DeGaulle and Nasser Die

Published: 1970
Play UPI Radio 1970
Queen Elizabeth is shown chatting with General Charles De Gaulle on her visit to the Convalescent Home for Free French Naval Forces, November 2, 1941, near the British capitol of London. General De Gaulle, who is leader of the Free French Forces, is on a visit to England. (UPI Photo/Files)
Announcer: To his people he was more than a man, more than a political leader, more than a defender of French rights and international dealings. To his people he was "Le Grand Charles", the Great Charles. They remembered 1940, when he asked for their support.

Charles De Gaulle: [French]

Announcer: In 1944, upon his return to power, they remembered him telling them the road to recovery is difficult.

President Charles De Gaulle: [French]

Announcer: They remembered the way he campaigned in 1969.

President Charles De Gaulle and crowd (singing): [French]

Announcer: They remembered 1970 and the day he died.

Unknown Speaker: [French]

Announcer: On Tuesday, November the 12th, Charles De Gaulle was buried. World leaders attended memorial services at Notre Dame Cathedral.

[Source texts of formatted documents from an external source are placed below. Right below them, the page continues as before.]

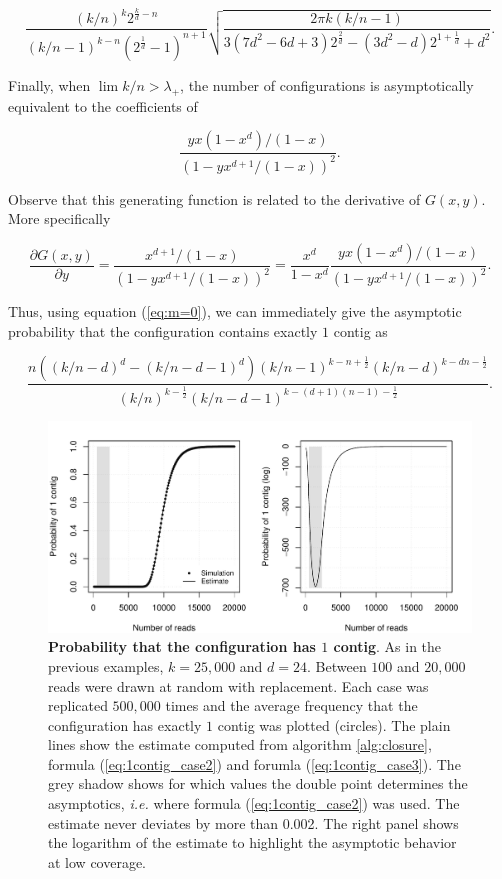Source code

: \documentclass{article}
\begin{document}
\begin{equation}
\label{eq:1contig_case2}
\frac{(k/n)^k2^{\frac{k}{d}-n}}{(k/n-1)^{k-n} (2^{\frac{1}{d}}-1)^{n+1}}
\sqrt{\frac{2\pi k(k/n-1)}{3(7d^2-6d+3)2^{\frac{2}{d}}-
(3d^2-d)2^{1+\frac{1}{d}} +d^2 }}.
\end{equation}

Finally, when $\lim k/n > \lambda_+$, the number of configurations is
asymptotically equivalent to the coefficients of

\begin{equation*}
\frac{yx(1-x^d)/(1-x)}{\left( 1-yx^{d+1}/(1-x) \right)^2}.
\end{equation*}

Observe that this generating function is related to the derivative of
$G(x,y)$. More specifically

\begin{equation*}
\frac{\partial G(x,y)}{\partial y} =
\frac{x^{d+1}/(1-x)}{\left( 1-yx^{d+1}/(1-x) \right)^2} =
\frac{x^d}{1-x^d}\frac{yx(1-x^d)/(1-x)}{\left( 1-yx^{d+1}/(1-x)
\right)^2}.
\end{equation*}

Thus, using equation (\ref{eq:m=0}), we can immediately give the asymptotic
probability that the configuration contains exactly $1$ contig as

\begin{equation}
\label{eq:1contig_case3}
\frac{n((k/n-d)^d-(k/n-d-1)^d)(k/n-1)^{k-n+\frac{1}{2}}
(k/n-d)^{k-dn-\frac{1}{2}}}
{(k/n)^{k-\frac{1}{2}}(k/n-d-1)^{k-(d+1)(n-1)-\frac{1}{2}}}.
\end{equation}

\begin{figure}[h]
\centering
\includegraphics[scale=0.55]{Fig6.pdf}
\caption{\textbf{Probability that the configuration has $1$ contig}.
As in the previous examples, $k=25,000$ and $d=24$. Between $100$ and
$20,000$ reads were drawn at random with replacement. Each case was
replicated $500,000$ times and the average frequency that the
configuration has exactly $1$ contig was plotted (circles). The plain
lines show the estimate computed from algorithm \ref{alg:closure}, formula
(\ref{eq:1contig_case2}) and forumla (\ref{eq:1contig_case3}).
The grey shadow shows for which values the double point determines the
asymptotics, \textit{i.e.} where formula (\ref{eq:1contig_case2}) was
used. The estimate never deviates by more than 0.002. The right panel
shows the logarithm of the estimate to highlight the asymptotic behavior
at low coverage.}
\label{fig:1contig}
\end{figure}
\end{document}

The country, in a unanimous outpouring of grief, said farewell to their most beloved 20th Century hero. They said goodbye to Le Grand Charles.

Announcer: 1970 in Review will continue after this message.

The death of another leader came suddenly in 1970. He, like Charles De Gaulle, was revered by his countrymen, and when he died they plainly showed their grief.

Announcer: The most powerful leader in the Arab world, Egyptian President Gamal Abdel Nasser died in Cairo on September the 28th at the age of 52. More than any other man, Nasser had shaped the destiny of the Middle East, and his death left a political void throughout the Arab world.

While he was still alive, the biggest hope for peace in the Middle East came when a 90-day ceasefire agreement was reached. Talks were initiated by the United Nations and headed by Ambassador Gunnar Jarring.

Ambassador Gunnar Jarring: "I have pleasure in announcing that the governments of Israel, Jordan and the United Arab Republic have each appointed representatives for the discussions to be held under my auspices for the purpose of reaching agreement on the establishment of a just and lasting peace in the Middle East and that these discussions will begin on the 25th of August 1970 at New York."

Announcer: But after less than three weeks into the ceasefire, Israel accused the Arabs of ceasefire violations and they refused to take part in any of the talks.

Unknown Speaker: "In an hour after this, after the ceasefire came into effect, missiles began moving. New sites are constructed, new sites practically up to the very edge of the Suez Canal, which can be flown within a few hours. Live missiles have been, have been sent and of the most sophisticated kind. Then we say, no. Then we're not meeting as equals in these discussions. Then we're meeting we on one side, people that come in with the best of intentions for peace, and then the other side, negotiators with a revolver pointing at our head."